Modeling complex associations between socio-demographic factors and climate policies using Conditional Inference Trees
摘要
Public attitudes toward climate change in the United States are strongly related to political identity, but also shaped by socio-demographic factors that interact in complex ways. This study uses Conditional Inference Trees (CIT) to examine how political identity and socio-demographic characteristics, including education, income, age, and ethnicity, are associated with climate skepticism and support for specific climate and energy policies, using Gallup Poll Social Series survey data from U.S. adults collected between 2000 and 2020. The models show that party identification is the factor most strongly associated with climate change perception, and they show how age, education, income, and ethnicity are associated with differences within parties.
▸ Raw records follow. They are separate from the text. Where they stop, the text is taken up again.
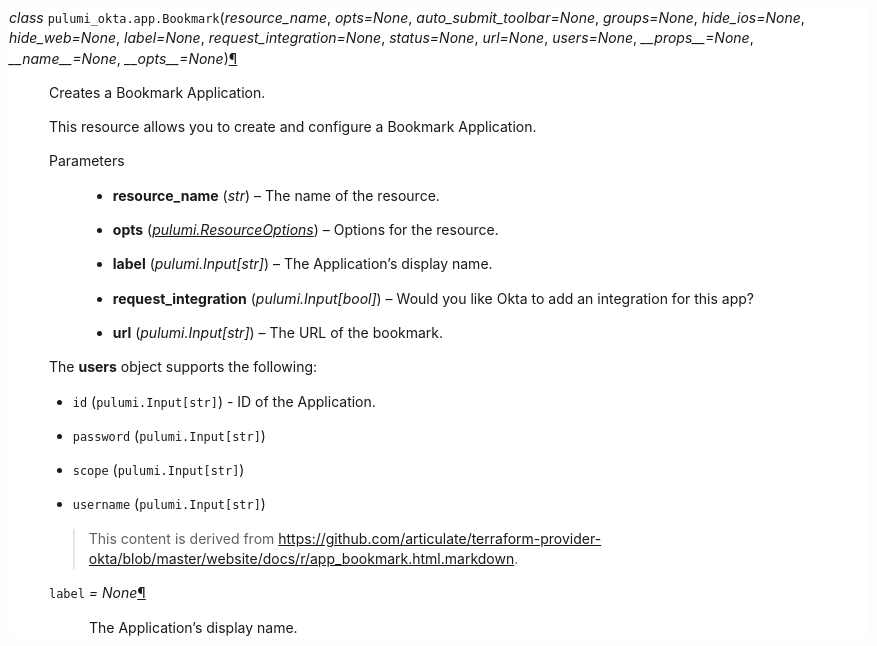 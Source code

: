 </dd></dl>

<dl class="class">
<dt id="pulumi_okta.app.Bookmark">
<em class="property">class </em><code class="sig-prename descclassname">pulumi_okta.app.</code><code class="sig-name descname">Bookmark</code><span class="sig-paren">(</span><em class="sig-param">resource_name</em>, <em class="sig-param">opts=None</em>, <em class="sig-param">auto_submit_toolbar=None</em>, <em class="sig-param">groups=None</em>, <em class="sig-param">hide_ios=None</em>, <em class="sig-param">hide_web=None</em>, <em class="sig-param">label=None</em>, <em class="sig-param">request_integration=None</em>, <em class="sig-param">status=None</em>, <em class="sig-param">url=None</em>, <em class="sig-param">users=None</em>, <em class="sig-param">__props__=None</em>, <em class="sig-param">__name__=None</em>, <em class="sig-param">__opts__=None</em><span class="sig-paren">)</span><a class="headerlink" href="#pulumi_okta.app.Bookmark" title="Permalink to this definition">¶</a></dt>
<dd><p>Creates a Bookmark Application.</p>
<p>This resource allows you to create and configure a Bookmark Application.</p>
<dl class="field-list simple">
<dt class="field-odd">Parameters</dt>
<dd class="field-odd"><ul class="simple">
<li><p><strong>resource_name</strong> (<em>str</em>) – The name of the resource.</p></li>
<li><p><strong>opts</strong> (<a class="reference internal" href="../../pulumi/#pulumi.ResourceOptions" title="pulumi.ResourceOptions"><em>pulumi.ResourceOptions</em></a>) – Options for the resource.</p></li>
<li><p><strong>label</strong> (<em>pulumi.Input</em><em>[</em><em>str</em><em>]</em>) – The Application’s display name.</p></li>
<li><p><strong>request_integration</strong> (<em>pulumi.Input</em><em>[</em><em>bool</em><em>]</em>) – Would you like Okta to add an integration for this app?</p></li>
<li><p><strong>url</strong> (<em>pulumi.Input</em><em>[</em><em>str</em><em>]</em>) – The URL of the bookmark.</p></li>
</ul>
</dd>
</dl>
<p>The <strong>users</strong> object supports the following:</p>
<ul class="simple">
<li><p><code class="docutils literal notranslate"><span class="pre">id</span></code> (<code class="docutils literal notranslate"><span class="pre">pulumi.Input[str]</span></code>) - ID of the Application.</p></li>
<li><p><code class="docutils literal notranslate"><span class="pre">password</span></code> (<code class="docutils literal notranslate"><span class="pre">pulumi.Input[str]</span></code>)</p></li>
<li><p><code class="docutils literal notranslate"><span class="pre">scope</span></code> (<code class="docutils literal notranslate"><span class="pre">pulumi.Input[str]</span></code>)</p></li>
<li><p><code class="docutils literal notranslate"><span class="pre">username</span></code> (<code class="docutils literal notranslate"><span class="pre">pulumi.Input[str]</span></code>)</p></li>
</ul>
<blockquote>
<div><p>This content is derived from <a class="reference external" href="https://github.com/articulate/terraform-provider-okta/blob/master/website/docs/r/app_bookmark.html.markdown">https://github.com/articulate/terraform-provider-okta/blob/master/website/docs/r/app_bookmark.html.markdown</a>.</p>
</div></blockquote>
<dl class="attribute">
<dt id="pulumi_okta.app.Bookmark.label">
<code class="sig-name descname">label</code><em class="property"> = None</em><a class="headerlink" href="#pulumi_okta.app.Bookmark.label" title="Permalink to this definition">¶</a></dt>
<dd><p>The Application’s display name.</p>
</dd></dl>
Extending the analysis from simple climate beliefs to 14 finer-grained policy proposals, we examine how support for these policies varies both across and within partisan groups. Age is strongly associated with Republicans’ policy preferences: younger Republicans tend to support renewable energy development and oppose coal development, even as they remain opposed to carbon taxes, whereas education is the factor most strongly associated with differences in Democrats’ views on regulatory and tax-based policies. We also identify policy domains with broad support across parties, including government spending on solar energy and the development of alternative fuels, alongside proposals that meet broad cross-party opposition, such as legal limits on household energy use.